Report on Raung (Indonesia) — 22 July-28 July 2015
Smithsonian / US Geological Survey Weekly Volcanic Activity Report, 22 July-28 July 2015
Managing Editor: Sally Kuhn Sennert
Please cite this report as:
Global Volcanism Program, 2015. Report on Raung (Indonesia). In: Sennert, S K (ed.), Weekly Volcanic Activity Report, 22 July-28 July 2015. Smithsonian Institution and US Geological Survey.
8.119°S, 114.056°E; summit elev. 3260 m
All times are local (unless otherwise noted)
PVMBG reported that the eruption at Raung was ongoing during 16-23 July. Ash plumes rose 2 km and incandescence at the crater was visible. Seismicity fluctuated but remained elevated. The Alert Level remained at 3 (on a scale of 1-4), and the public was reminded not to approach the crater within a 3-km radius. Based on PVMBG information, and satellite-image and pilot observations, the Darwin VAAC reported that during 22-28 July ash multiple ash plumes from Raung rose to varying altitudes of 4.3-5.2 km (14,000-17,000 ft) a.s.l. and drifted as far as 400 km NW, W, SSW, S, and SSE. A news article from 29 July noted that 18 flights at most had been canceled during the previous few days due to the ash plumes, and that the Notohadinegoro Airport (2,100 km SW) had been temporarily closed.

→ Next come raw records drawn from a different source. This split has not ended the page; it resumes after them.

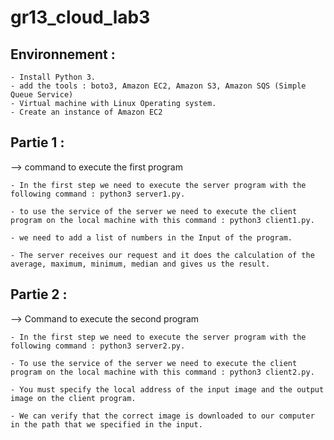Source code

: # gr13_cloud_lab3

 Environnement : 
 ---------------
	- Install Python 3. 
	- add the tools : boto3, Amazon EC2, Amazon S3, Amazon SQS (Simple Queue Service)
	- Virtual machine with Linux Operating system.
	- Create an instance of Amazon EC2 

Partie 1 : 
----------
 --> command to execute the first program
	
	- In the first step we need to execute the server program with the following command : python3 server1.py.
	
	- to use the service of the server we need to execute the client program on the local machine with this command : python3 client1.py.
	
	- we need to add a list of numbers in the Input of the program.
	
	- The server receives our request and it does the calculation of the average, maximum, minimum, median and gives us the result.

Partie 2 : 
----------
 --> Command to execute the second program
	
	- In the first step we need to execute the server program with the following command : python3 server2.py.
	
	- To use the service of the server we need to execute the client program on the local machine with this command : python3 client2.py.
	
	- You must specify the local address of the input image and the output image on the client program.
	
	- We can verify that the correct image is downloaded to our computer in the path that we specified in the input.
	 
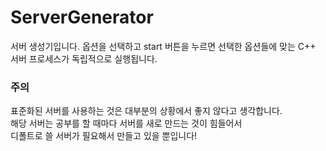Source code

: # ServerGenerator

서버 생성기입니다.
옵션을 선택하고 start 버튼을 누르면
선택한 옵션들에 맞는 C++ 서버 프로세스가 독립적으로 실행됩니다.

### 주의
표준화된 서버를 사용하는 것은 대부분의 상황에서 좋지 않다고 생각합니다.  
해당 서버는 공부를 할 때마다 서버를 새로 만드는 것이 힘들어서  
디폴트로 쓸 서버가 필요해서 만들고 있을 뿐입니다!  
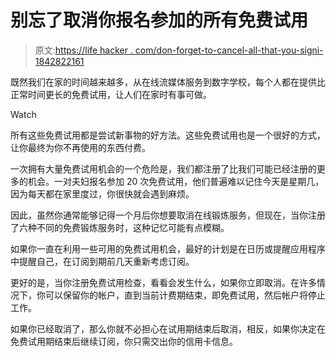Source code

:# 别忘了取消你报名参加的所有免费试用

> 原文:[https://life hacker . com/don-forget-to-cancel-all-that-you-signi-1842822161](https://lifehacker.com/dont-forget-to-cancel-all-those-free-trials-youre-signi-1842822161)

既然我们在家的时间越来越多，从在线流媒体服务到数字学校，每个人都在提供比正常时间更长的免费试用，让人们在家时有事可做。

Watch

所有这些免费试用都是尝试新事物的好方法。这些免费试用也是一个很好的方式，让你最终为你不再使用的东西付费。

一次拥有大量免费试用机会的一个危险是，我们都注册了比我们可能已经注册的更多的机会。一对夫妇报名参加 20 次免费试用，他们普遍难以记住今天是星期几，因为每天都在家里度过，你很快就会遇到麻烦。

因此，虽然你通常能够记得一个月后你想要取消在线锻炼服务，但现在，当你注册了六种不同的免费锻炼服务时，这种记忆可能有点模糊。

如果你一直在利用一些可用的免费试用机会，最好的计划是在日历或提醒应用程序中提醒自己，在订阅到期前几天重新考虑订阅。

更好的是，当你注册免费试用检查，看看会发生什么，如果你立即取消。在许多情况下，你可以保留你的帐户，直到当前计费期结束，即免费试用，然后帐户将停止工作。

如果你已经取消了，那么你就不必担心在试用期结束后取消，相反，如果你决定在免费试用期结束后继续订阅，你只需交出你的信用卡信息。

Geologic Background. Raung, one of Java's most active volcanoes, is a massive stratovolcano in easternmost Java that was constructed SW of the rim of Ijen caldera. The unvegetated summit is truncated by a dramatic steep-walled, 2-km-wide caldera that has been the site of frequent historical eruptions. A prehistoric collapse of Gunung Gadung on the W flank produced a large debris avalanche that traveled 79 km, reaching nearly to the Indian Ocean. Raung contains several centers constructed along a NE-SW line, with Gunung Suket and Gunung Gadung stratovolcanoes being located to the NE and W, respectively.